WHAT YOU WILL DO – Using the records below, count the lines containing "smallskip" and give only the total.

THE RECORDS –
____________________

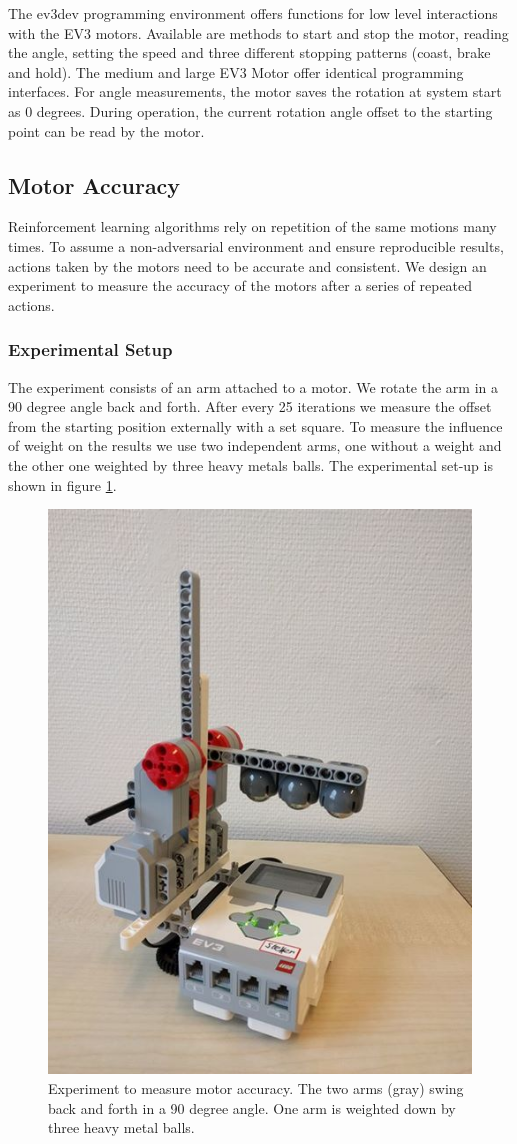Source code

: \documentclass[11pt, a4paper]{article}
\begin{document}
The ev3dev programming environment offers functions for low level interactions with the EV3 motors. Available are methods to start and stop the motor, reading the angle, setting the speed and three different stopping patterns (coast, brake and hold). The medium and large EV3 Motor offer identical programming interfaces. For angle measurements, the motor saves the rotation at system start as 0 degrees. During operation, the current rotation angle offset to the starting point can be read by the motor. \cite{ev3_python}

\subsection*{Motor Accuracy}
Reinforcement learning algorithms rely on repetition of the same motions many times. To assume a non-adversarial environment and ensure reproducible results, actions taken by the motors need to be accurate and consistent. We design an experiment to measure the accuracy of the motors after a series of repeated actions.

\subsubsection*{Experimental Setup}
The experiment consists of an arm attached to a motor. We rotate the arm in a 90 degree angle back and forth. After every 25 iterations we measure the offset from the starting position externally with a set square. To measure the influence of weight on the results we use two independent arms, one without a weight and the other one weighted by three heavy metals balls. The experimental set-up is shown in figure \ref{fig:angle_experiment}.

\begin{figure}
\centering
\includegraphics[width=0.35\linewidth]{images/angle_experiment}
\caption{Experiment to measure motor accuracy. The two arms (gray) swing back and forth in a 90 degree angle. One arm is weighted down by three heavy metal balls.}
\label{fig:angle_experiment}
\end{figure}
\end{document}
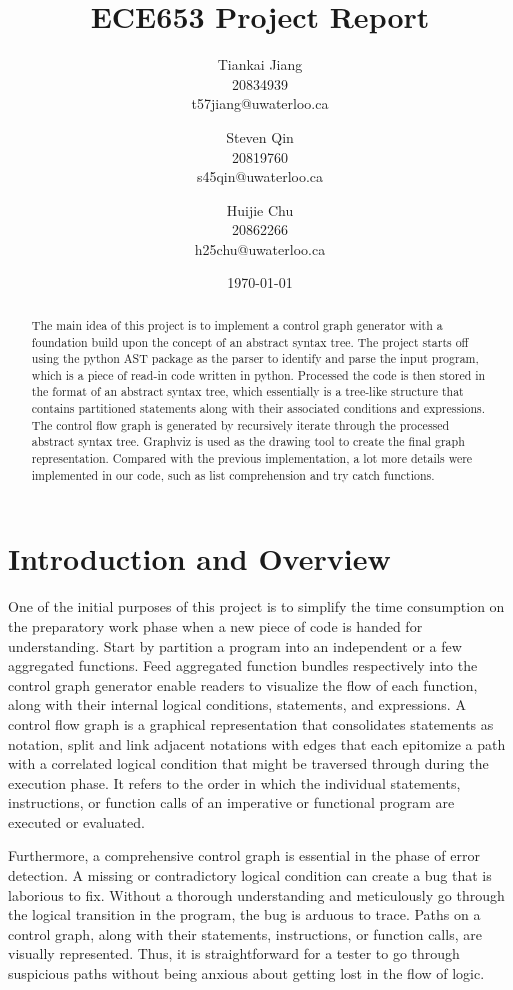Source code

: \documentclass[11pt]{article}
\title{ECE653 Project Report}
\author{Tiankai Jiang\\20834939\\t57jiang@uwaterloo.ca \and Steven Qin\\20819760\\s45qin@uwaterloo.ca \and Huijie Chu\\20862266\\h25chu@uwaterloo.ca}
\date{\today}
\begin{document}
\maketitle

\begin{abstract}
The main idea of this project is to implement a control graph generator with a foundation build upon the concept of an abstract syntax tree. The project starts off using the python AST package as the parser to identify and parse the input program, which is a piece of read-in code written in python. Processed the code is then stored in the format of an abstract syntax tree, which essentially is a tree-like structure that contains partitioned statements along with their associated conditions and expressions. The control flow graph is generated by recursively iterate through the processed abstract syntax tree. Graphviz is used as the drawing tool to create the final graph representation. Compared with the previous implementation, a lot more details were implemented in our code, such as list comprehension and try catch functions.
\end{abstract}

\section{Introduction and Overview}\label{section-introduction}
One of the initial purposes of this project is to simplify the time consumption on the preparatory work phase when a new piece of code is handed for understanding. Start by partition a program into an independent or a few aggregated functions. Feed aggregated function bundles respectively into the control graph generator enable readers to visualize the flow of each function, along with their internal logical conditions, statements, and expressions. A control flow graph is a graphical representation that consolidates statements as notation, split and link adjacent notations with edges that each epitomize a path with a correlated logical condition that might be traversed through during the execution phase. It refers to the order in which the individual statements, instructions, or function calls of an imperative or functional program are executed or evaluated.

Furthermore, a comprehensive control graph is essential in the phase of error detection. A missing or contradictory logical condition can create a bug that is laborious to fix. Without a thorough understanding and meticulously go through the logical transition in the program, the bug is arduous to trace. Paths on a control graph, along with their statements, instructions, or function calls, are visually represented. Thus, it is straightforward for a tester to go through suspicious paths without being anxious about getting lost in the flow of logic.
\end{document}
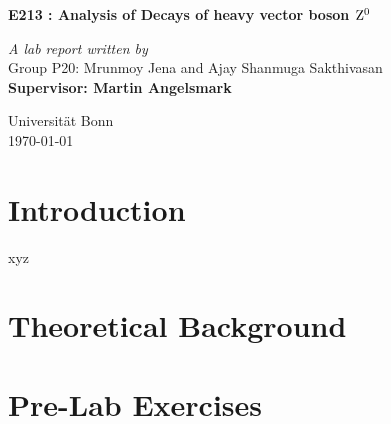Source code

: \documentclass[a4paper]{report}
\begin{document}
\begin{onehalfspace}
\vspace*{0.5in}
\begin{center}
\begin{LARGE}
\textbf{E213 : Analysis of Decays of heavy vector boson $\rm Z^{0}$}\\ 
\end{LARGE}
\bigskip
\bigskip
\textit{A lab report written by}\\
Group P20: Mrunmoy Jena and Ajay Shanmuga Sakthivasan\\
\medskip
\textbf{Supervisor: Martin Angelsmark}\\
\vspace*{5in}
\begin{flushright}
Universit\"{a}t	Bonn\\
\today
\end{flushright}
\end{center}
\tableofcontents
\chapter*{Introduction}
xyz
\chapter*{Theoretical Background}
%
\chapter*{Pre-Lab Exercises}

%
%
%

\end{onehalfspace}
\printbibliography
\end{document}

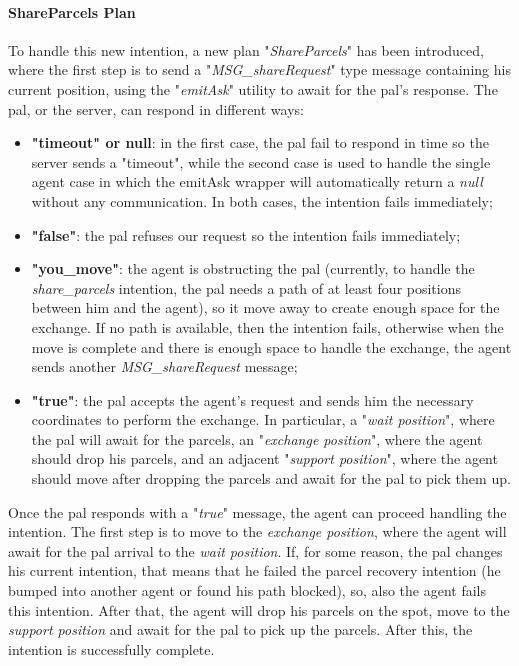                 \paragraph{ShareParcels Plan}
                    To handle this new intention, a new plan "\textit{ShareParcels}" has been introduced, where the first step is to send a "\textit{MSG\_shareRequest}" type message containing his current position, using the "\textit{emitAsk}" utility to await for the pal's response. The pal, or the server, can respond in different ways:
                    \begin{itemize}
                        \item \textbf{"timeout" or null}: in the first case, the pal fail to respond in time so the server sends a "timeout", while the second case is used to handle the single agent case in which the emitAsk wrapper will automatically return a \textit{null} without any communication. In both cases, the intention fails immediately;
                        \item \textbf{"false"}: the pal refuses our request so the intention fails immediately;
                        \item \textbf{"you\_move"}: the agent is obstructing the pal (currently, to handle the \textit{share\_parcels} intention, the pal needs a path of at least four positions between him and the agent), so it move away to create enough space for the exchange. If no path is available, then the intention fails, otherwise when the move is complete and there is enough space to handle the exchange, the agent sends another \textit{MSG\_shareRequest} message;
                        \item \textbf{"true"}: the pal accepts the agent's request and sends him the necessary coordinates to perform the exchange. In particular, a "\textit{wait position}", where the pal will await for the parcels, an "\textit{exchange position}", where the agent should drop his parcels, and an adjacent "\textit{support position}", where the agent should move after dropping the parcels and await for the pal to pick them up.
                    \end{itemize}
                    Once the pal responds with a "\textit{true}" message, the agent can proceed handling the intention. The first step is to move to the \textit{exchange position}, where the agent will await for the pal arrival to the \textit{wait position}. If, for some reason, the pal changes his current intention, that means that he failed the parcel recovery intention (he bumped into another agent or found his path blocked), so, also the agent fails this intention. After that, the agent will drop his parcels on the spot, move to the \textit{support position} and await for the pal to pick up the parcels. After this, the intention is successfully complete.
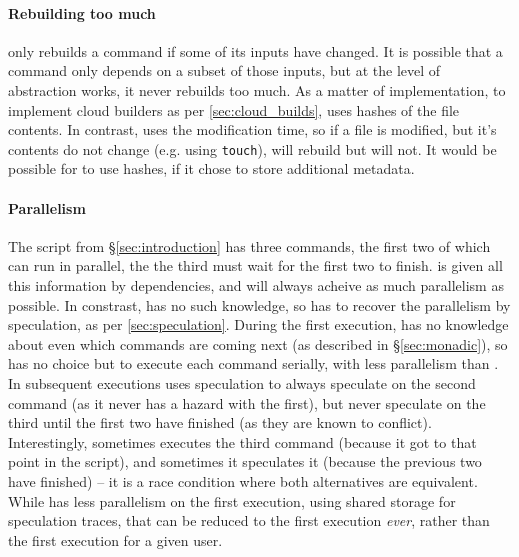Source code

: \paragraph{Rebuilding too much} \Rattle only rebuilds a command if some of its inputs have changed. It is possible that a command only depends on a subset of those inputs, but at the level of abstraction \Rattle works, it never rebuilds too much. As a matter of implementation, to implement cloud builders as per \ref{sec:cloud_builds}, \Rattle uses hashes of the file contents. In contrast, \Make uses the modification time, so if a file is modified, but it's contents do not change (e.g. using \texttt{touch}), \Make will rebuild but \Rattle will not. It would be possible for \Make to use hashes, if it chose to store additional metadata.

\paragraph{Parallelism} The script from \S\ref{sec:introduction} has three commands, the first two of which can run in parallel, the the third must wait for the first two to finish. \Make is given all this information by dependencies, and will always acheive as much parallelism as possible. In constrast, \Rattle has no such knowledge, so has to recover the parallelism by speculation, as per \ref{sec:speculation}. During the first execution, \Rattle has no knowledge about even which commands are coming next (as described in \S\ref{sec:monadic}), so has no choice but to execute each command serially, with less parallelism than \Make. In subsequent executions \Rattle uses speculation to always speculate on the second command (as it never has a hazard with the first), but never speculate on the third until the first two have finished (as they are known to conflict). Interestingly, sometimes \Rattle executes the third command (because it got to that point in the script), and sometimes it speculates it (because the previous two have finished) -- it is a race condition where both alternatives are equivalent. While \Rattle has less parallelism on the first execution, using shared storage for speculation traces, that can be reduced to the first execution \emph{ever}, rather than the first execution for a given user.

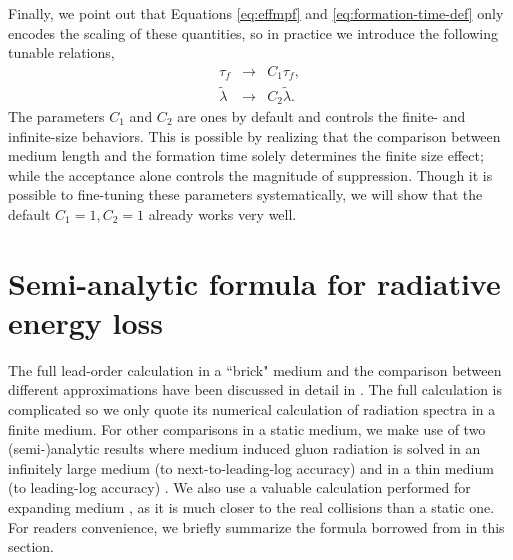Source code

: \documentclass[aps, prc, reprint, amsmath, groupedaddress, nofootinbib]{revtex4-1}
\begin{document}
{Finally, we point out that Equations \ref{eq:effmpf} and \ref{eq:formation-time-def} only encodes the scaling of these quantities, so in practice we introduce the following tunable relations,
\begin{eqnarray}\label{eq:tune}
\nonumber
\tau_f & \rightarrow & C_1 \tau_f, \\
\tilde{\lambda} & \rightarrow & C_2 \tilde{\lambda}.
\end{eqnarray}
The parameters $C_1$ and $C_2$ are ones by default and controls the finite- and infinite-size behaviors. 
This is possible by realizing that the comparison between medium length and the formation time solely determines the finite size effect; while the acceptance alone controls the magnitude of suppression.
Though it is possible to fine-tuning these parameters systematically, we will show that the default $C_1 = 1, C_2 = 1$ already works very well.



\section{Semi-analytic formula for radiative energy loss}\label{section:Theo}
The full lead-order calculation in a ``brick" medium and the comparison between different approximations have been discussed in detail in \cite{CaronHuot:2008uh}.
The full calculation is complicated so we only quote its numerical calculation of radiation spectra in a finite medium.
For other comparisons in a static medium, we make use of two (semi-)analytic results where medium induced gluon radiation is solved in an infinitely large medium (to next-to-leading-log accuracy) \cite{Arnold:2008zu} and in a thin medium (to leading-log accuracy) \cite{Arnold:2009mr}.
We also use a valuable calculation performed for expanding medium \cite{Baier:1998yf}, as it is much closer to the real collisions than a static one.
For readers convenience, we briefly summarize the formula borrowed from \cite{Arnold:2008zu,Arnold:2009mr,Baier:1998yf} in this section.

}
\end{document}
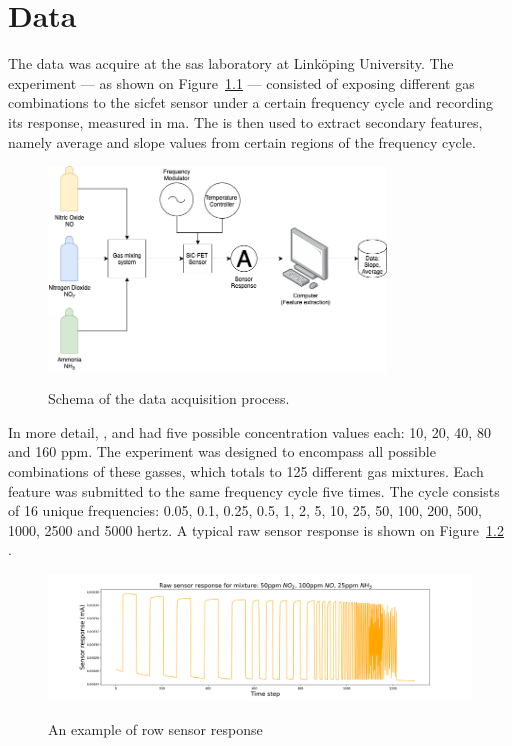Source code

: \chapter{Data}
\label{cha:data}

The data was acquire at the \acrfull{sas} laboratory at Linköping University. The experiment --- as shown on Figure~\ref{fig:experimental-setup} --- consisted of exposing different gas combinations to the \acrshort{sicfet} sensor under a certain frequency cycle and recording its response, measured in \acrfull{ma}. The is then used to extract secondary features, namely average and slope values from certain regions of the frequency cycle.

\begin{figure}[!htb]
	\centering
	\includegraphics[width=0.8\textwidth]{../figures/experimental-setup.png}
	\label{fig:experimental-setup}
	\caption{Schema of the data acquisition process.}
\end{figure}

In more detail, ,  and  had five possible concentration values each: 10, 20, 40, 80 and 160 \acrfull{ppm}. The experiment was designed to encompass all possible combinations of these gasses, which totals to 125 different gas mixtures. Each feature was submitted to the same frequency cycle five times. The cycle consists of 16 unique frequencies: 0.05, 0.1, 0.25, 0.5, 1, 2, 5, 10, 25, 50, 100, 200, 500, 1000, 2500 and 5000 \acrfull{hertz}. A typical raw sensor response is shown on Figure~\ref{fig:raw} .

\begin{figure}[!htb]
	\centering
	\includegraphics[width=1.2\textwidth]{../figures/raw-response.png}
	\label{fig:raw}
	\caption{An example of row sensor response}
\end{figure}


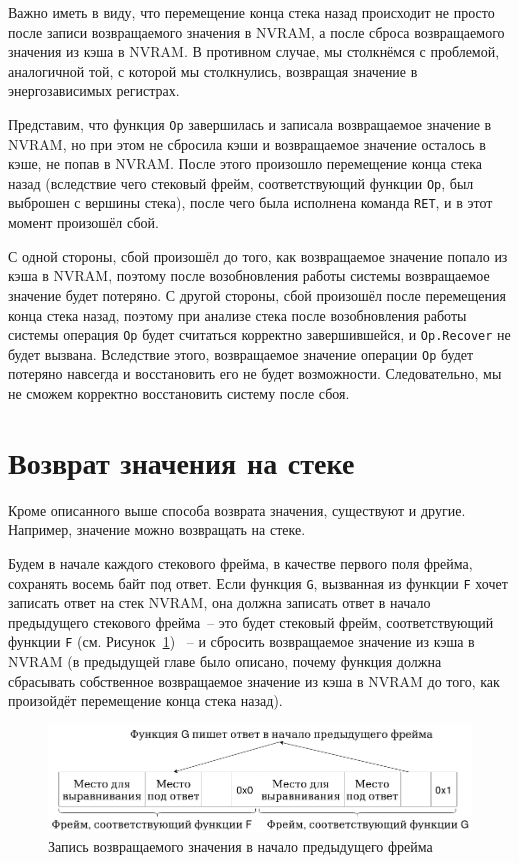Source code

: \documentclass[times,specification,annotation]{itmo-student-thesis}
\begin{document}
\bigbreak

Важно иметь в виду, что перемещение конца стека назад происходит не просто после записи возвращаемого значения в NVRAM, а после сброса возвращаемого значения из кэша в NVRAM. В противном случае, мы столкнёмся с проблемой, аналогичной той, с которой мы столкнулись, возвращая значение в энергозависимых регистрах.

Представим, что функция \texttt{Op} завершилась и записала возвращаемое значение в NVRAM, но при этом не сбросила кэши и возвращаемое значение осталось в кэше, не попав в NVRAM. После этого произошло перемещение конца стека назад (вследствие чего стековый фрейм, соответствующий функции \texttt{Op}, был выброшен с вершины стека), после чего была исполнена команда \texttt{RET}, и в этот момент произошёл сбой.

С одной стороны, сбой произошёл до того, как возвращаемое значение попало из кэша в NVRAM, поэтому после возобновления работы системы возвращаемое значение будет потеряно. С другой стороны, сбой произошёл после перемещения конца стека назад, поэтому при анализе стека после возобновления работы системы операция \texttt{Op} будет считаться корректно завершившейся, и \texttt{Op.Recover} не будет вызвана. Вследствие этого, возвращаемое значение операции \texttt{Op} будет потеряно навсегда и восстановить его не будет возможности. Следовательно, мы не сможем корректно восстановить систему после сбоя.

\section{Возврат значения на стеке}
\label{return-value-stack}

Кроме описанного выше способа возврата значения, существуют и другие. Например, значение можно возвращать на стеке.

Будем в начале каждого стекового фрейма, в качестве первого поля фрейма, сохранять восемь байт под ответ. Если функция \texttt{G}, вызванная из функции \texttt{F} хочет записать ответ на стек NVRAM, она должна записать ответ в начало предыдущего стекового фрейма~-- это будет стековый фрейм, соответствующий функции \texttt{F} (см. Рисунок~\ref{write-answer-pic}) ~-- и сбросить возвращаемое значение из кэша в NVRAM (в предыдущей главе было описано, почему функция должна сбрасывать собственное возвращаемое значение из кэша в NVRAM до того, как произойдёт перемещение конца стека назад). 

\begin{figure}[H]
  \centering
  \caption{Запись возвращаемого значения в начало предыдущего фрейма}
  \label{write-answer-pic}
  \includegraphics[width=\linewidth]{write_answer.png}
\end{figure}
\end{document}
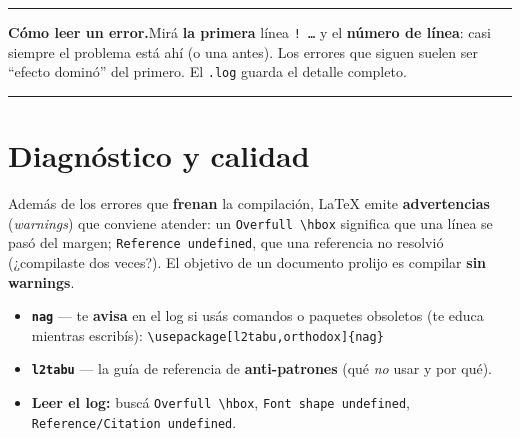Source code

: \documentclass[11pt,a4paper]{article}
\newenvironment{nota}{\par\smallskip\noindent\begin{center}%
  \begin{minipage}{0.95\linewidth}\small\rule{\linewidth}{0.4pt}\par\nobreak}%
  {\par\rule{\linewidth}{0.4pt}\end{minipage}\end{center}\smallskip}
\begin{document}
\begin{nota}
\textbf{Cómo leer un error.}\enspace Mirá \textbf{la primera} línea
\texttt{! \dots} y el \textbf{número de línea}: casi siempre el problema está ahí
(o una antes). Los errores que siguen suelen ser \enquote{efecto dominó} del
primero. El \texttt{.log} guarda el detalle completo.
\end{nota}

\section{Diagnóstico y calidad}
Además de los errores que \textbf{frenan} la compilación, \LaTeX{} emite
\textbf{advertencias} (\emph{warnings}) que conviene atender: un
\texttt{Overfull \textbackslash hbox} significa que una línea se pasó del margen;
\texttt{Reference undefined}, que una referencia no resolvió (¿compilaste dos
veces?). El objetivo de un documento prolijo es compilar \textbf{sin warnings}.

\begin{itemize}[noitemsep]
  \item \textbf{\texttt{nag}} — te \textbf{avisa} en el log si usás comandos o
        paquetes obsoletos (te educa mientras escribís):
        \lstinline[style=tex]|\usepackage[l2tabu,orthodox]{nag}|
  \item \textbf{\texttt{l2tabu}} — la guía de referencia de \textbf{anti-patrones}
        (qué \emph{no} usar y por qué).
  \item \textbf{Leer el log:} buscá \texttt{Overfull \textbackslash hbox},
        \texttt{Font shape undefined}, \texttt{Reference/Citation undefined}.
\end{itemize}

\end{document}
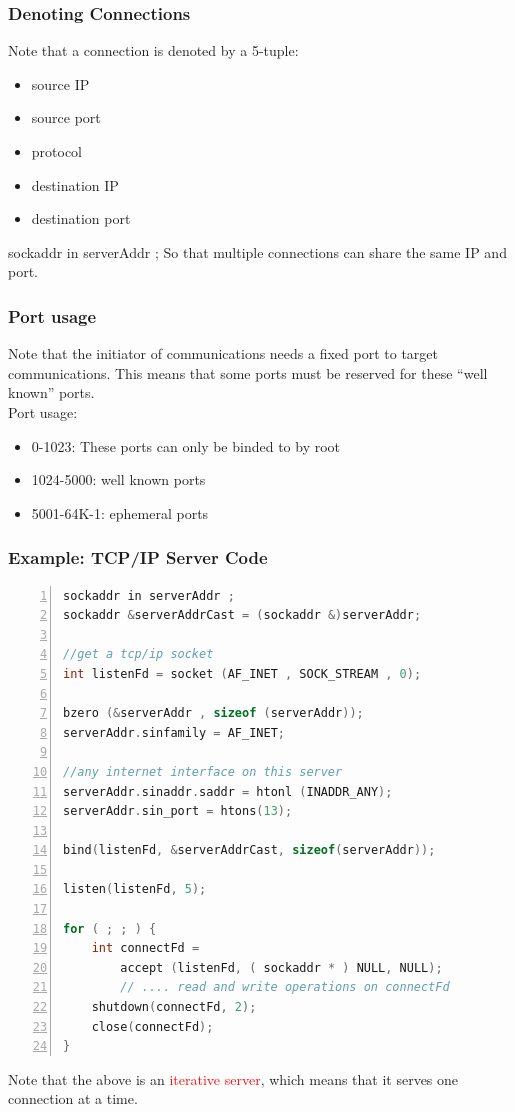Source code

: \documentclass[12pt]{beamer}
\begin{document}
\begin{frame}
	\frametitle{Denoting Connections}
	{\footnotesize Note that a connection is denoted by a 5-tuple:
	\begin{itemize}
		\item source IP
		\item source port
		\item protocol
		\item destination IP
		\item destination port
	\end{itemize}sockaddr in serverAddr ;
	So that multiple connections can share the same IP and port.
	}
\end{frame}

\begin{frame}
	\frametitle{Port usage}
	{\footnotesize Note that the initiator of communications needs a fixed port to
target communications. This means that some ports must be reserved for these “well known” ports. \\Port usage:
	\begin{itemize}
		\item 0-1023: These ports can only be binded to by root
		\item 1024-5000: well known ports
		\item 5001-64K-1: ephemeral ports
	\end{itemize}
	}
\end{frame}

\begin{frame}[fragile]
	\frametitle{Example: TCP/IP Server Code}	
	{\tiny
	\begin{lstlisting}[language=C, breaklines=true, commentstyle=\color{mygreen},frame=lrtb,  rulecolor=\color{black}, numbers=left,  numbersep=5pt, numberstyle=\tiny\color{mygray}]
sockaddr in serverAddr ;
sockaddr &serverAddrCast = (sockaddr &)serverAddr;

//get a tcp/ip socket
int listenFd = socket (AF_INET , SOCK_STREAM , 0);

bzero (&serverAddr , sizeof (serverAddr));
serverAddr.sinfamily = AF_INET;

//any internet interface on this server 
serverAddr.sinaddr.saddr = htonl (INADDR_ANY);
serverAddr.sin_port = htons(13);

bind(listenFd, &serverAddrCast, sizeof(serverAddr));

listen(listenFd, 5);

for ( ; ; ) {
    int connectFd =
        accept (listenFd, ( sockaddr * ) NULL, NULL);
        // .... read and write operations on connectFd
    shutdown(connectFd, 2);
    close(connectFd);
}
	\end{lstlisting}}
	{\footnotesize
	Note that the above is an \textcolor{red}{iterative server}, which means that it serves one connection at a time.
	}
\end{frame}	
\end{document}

____________________

EXERCISE RESPONSE – 2